§ **Exercise description**
An exact copy of the listing is required.

======== Input data

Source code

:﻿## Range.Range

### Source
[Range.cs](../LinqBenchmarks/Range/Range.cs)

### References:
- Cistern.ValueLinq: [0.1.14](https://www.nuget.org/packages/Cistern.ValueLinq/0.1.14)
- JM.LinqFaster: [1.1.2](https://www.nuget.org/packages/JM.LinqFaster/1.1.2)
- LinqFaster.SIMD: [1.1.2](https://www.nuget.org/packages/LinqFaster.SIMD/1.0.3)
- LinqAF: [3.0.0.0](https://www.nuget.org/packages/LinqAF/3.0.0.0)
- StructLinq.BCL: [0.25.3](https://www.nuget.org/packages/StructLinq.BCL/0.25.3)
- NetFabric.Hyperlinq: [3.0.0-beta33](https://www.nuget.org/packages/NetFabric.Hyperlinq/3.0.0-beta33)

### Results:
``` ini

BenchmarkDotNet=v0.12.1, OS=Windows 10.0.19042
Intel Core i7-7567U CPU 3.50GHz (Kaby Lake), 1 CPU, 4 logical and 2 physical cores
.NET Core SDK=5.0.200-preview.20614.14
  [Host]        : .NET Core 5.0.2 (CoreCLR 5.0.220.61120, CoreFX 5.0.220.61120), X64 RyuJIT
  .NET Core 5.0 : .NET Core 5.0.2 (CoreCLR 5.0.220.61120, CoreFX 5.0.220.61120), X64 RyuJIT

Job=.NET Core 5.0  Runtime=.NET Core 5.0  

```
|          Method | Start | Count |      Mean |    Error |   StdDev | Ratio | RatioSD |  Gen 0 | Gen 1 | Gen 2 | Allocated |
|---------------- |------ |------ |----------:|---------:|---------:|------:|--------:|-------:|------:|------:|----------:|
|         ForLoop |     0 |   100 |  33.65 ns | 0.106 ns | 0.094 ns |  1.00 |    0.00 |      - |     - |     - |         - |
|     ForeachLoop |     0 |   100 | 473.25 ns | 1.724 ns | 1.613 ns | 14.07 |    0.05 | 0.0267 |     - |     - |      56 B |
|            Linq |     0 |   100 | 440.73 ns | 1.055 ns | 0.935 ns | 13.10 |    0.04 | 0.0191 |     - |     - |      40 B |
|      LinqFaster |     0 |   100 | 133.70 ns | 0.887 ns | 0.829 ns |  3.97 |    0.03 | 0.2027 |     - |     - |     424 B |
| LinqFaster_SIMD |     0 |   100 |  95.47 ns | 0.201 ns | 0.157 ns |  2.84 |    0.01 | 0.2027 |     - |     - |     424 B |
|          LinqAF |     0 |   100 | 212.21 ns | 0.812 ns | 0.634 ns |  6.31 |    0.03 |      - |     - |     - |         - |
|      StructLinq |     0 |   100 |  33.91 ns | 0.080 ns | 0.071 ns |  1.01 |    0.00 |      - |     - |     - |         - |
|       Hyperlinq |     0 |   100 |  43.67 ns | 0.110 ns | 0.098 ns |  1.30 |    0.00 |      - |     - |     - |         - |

================

§ **Response to this task**
Source code

:﻿## Range.Range

### Source
[Range.cs](../LinqBenchmarks/Range/Range.cs)

### References:
- Cistern.ValueLinq: [0.1.14](https://www.nuget.org/packages/Cistern.ValueLinq/0.1.14)
- JM.LinqFaster: [1.1.2](https://www.nuget.org/packages/JM.LinqFaster/1.1.2)
- LinqFaster.SIMD: [1.1.2](https://www.nuget.org/packages/LinqFaster.SIMD/1.0.3)
- LinqAF: [3.0.0.0](https://www.nuget.org/packages/LinqAF/3.0.0.0)
- StructLinq.BCL: [0.25.3](https://www.nuget.org/packages/StructLinq.BCL/0.25.3)
- NetFabric.Hyperlinq: [3.0.0-beta33](https://www.nuget.org/packages/NetFabric.Hyperlinq/3.0.0-beta33)

### Results:
``` ini

BenchmarkDotNet=v0.12.1, OS=Windows 10.0.19042
Intel Core i7-7567U CPU 3.50GHz (Kaby Lake), 1 CPU, 4 logical and 2 physical cores
.NET Core SDK=5.0.200-preview.20614.14
  [Host]        : .NET Core 5.0.2 (CoreCLR 5.0.220.61120, CoreFX 5.0.220.61120), X64 RyuJIT
  .NET Core 5.0 : .NET Core 5.0.2 (CoreCLR 5.0.220.61120, CoreFX 5.0.220.61120), X64 RyuJIT

Job=.NET Core 5.0  Runtime=.NET Core 5.0  

```
|          Method | Start | Count |      Mean |    Error |   StdDev | Ratio | RatioSD |  Gen 0 | Gen 1 | Gen 2 | Allocated |
|---------------- |------ |------ |----------:|---------:|---------:|------:|--------:|-------:|------:|------:|----------:|
|         ForLoop |     0 |   100 |  33.65 ns | 0.106 ns | 0.094 ns |  1.00 |    0.00 |      - |     - |     - |         - |
|     ForeachLoop |     0 |   100 | 473.25 ns | 1.724 ns | 1.613 ns | 14.07 |    0.05 | 0.0267 |     - |     - |      56 B |
|            Linq |     0 |   100 | 440.73 ns | 1.055 ns | 0.935 ns | 13.10 |    0.04 | 0.0191 |     - |     - |      40 B |
|      LinqFaster |     0 |   100 | 133.70 ns | 0.887 ns | 0.829 ns |  3.97 |    0.03 | 0.2027 |     - |     - |     424 B |
| LinqFaster_SIMD |     0 |   100 |  95.47 ns | 0.201 ns | 0.157 ns |  2.84 |    0.01 | 0.2027 |     - |     - |     424 B |
|          LinqAF |     0 |   100 | 212.21 ns | 0.812 ns | 0.634 ns |  6.31 |    0.03 |      - |     - |     - |         - |
|      StructLinq |     0 |   100 |  33.91 ns | 0.080 ns | 0.071 ns |  1.01 |    0.00 |      - |     - |     - |         - |
|       Hyperlinq |     0 |   100 |  43.67 ns | 0.110 ns | 0.098 ns |  1.30 |    0.00 |      - |     - |     - |         - |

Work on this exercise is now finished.